The following option may be used as an alternative way to write some of the
above LDAP options in a more compact and standard form:
<variablelist>
<varlistentry>
<term><literal>ldapurl</literal></term>
<listitem>
<para>
An <ulink url="https://datatracker.ietf.org/doc/html/rfc4516">RFC 4516</ulink>
LDAP URL. The format is
<synopsis>
ldap[s]://<replaceable>host</replaceable>[:<replaceable>port</replaceable>]/<replaceable>basedn</replaceable>[?[<replaceable>attribute</replaceable>][?[<replaceable>scope</replaceable>][?[<replaceable>filter</replaceable>]]]]
</synopsis>
<replaceable>scope</replaceable> must be one
of <literal>base</literal>, <literal>one</literal>, <literal>sub</literal>,
typically the last. (The default is <literal>base</literal>, which
is normally not useful in this application.) <replaceable>attribute</replaceable> can
nominate a single attribute, in which case it is used as a value for
<literal>ldapsearchattribute</literal>. If
<replaceable>attribute</replaceable> is empty then
<replaceable>filter</replaceable> can be used as a value for
<literal>ldapsearchfilter</literal>.
</para>
<para>
The URL scheme <literal>ldaps</literal> chooses the LDAPS method for
making LDAP connections over SSL, equivalent to using
<literal>ldapscheme=ldaps</literal>. To use encrypted LDAP
connections using the <literal>StartTLS</literal> operation, use the
normal URL scheme <literal>ldap</literal> and specify the
<literal>ldaptls</literal> option in addition to
<literal>ldapurl</literal>.
</para>
<para>
For non-anonymous binds, <literal>ldapbinddn</literal>
and <literal>ldapbindpasswd</literal> must be specified as separate
options.
</para>
<para>
LDAP URLs are currently only supported with
<productname>OpenLDAP</productname>, not on Windows.
</para>
</listitem>
</varlistentry>
</variablelist>
</para>
<para>
It is an error to mix configuration options for simple bind with options
for search+bind. To use <literal>ldapurl</literal> in simple bind mode, the
URL must not contain a <literal>basedn</literal> or query elements.
</para>
<para>
When using search+bind mode, the search can be performed using a single
attribute specified with <literal>ldapsearchattribute</literal>, or using
a custom search filter specified with
<literal>ldapsearchfilter</literal>.
Specifying <literal>ldapsearchattribute=foo</literal> is equivalent to
specifying <literal>ldapsearchfilter="(foo=$username)"</literal>. If neither
option is specified the default is
<literal>ldapsearchattribute=uid</literal>.
</para>
<para>
If <productname>PostgreSQL</productname> was compiled with
<productname>OpenLDAP</productname> as the LDAP client library, the
<literal>ldapserver</literal> setting may be omitted. In that case, a
list of host names and ports is looked up via
<ulink url="https://datatracker.ietf.org/doc/html/rfc2782">RFC 2782</ulink> DNS SRV records.
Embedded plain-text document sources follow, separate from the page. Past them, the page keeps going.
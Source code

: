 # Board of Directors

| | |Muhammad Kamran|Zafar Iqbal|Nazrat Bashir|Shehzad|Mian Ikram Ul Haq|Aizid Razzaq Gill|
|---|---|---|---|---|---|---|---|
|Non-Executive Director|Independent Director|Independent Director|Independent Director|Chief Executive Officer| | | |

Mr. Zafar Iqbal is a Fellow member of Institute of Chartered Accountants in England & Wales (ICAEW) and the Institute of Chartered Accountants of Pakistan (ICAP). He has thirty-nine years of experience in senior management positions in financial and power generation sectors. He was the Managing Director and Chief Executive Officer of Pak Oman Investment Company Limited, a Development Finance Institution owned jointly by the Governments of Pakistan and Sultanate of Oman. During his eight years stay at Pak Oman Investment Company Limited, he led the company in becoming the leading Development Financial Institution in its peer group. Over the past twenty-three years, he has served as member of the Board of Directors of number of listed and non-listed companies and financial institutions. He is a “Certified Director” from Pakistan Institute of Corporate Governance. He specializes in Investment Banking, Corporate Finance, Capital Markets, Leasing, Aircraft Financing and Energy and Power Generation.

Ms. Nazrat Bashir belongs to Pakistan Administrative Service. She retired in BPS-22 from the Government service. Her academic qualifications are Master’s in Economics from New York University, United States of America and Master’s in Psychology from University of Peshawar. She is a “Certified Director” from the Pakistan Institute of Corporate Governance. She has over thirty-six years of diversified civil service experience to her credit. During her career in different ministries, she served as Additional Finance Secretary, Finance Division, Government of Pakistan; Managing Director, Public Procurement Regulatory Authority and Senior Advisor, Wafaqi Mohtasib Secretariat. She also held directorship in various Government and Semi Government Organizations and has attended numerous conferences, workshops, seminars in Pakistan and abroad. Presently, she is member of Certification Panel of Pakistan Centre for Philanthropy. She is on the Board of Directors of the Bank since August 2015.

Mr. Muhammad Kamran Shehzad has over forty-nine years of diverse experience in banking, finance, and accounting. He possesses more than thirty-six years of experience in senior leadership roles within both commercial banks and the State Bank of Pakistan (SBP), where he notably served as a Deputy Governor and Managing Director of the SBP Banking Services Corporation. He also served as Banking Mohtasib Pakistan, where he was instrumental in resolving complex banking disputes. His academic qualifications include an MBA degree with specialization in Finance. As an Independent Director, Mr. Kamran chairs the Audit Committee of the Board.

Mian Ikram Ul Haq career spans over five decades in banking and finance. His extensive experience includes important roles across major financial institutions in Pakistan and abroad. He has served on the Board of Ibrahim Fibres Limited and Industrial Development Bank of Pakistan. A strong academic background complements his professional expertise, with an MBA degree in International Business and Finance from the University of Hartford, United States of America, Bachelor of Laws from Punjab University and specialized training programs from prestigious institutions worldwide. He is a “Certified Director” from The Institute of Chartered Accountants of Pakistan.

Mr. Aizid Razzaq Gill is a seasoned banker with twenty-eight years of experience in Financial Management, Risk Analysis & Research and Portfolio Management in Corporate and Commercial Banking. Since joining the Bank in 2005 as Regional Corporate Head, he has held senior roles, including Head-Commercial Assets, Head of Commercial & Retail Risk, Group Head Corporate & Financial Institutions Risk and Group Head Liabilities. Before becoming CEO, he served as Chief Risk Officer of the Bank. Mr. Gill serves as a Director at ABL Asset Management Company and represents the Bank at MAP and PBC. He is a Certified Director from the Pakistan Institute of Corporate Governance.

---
The name <literal>_ldap._tcp.DOMAIN</literal> is looked up, where
<literal>DOMAIN</literal> is extracted from <literal>ldapbasedn</literal>.
</para>
<para>
Here is an example for a simple-bind LDAP configuration:
<programlisting>
host ... ldap ldapserver=ldap.example.net ldapprefix="cn=" ldapsuffix=", dc=example, dc=net"
</programlisting>
When a connection to the database server as database
user <literal>someuser</literal> is requested, PostgreSQL will attempt to
bind to the LDAP server using the DN <literal>cn=someuser, dc=example,
dc=net</literal> and the password provided by the client. If that connection
succeeds, the database access is granted.
</para>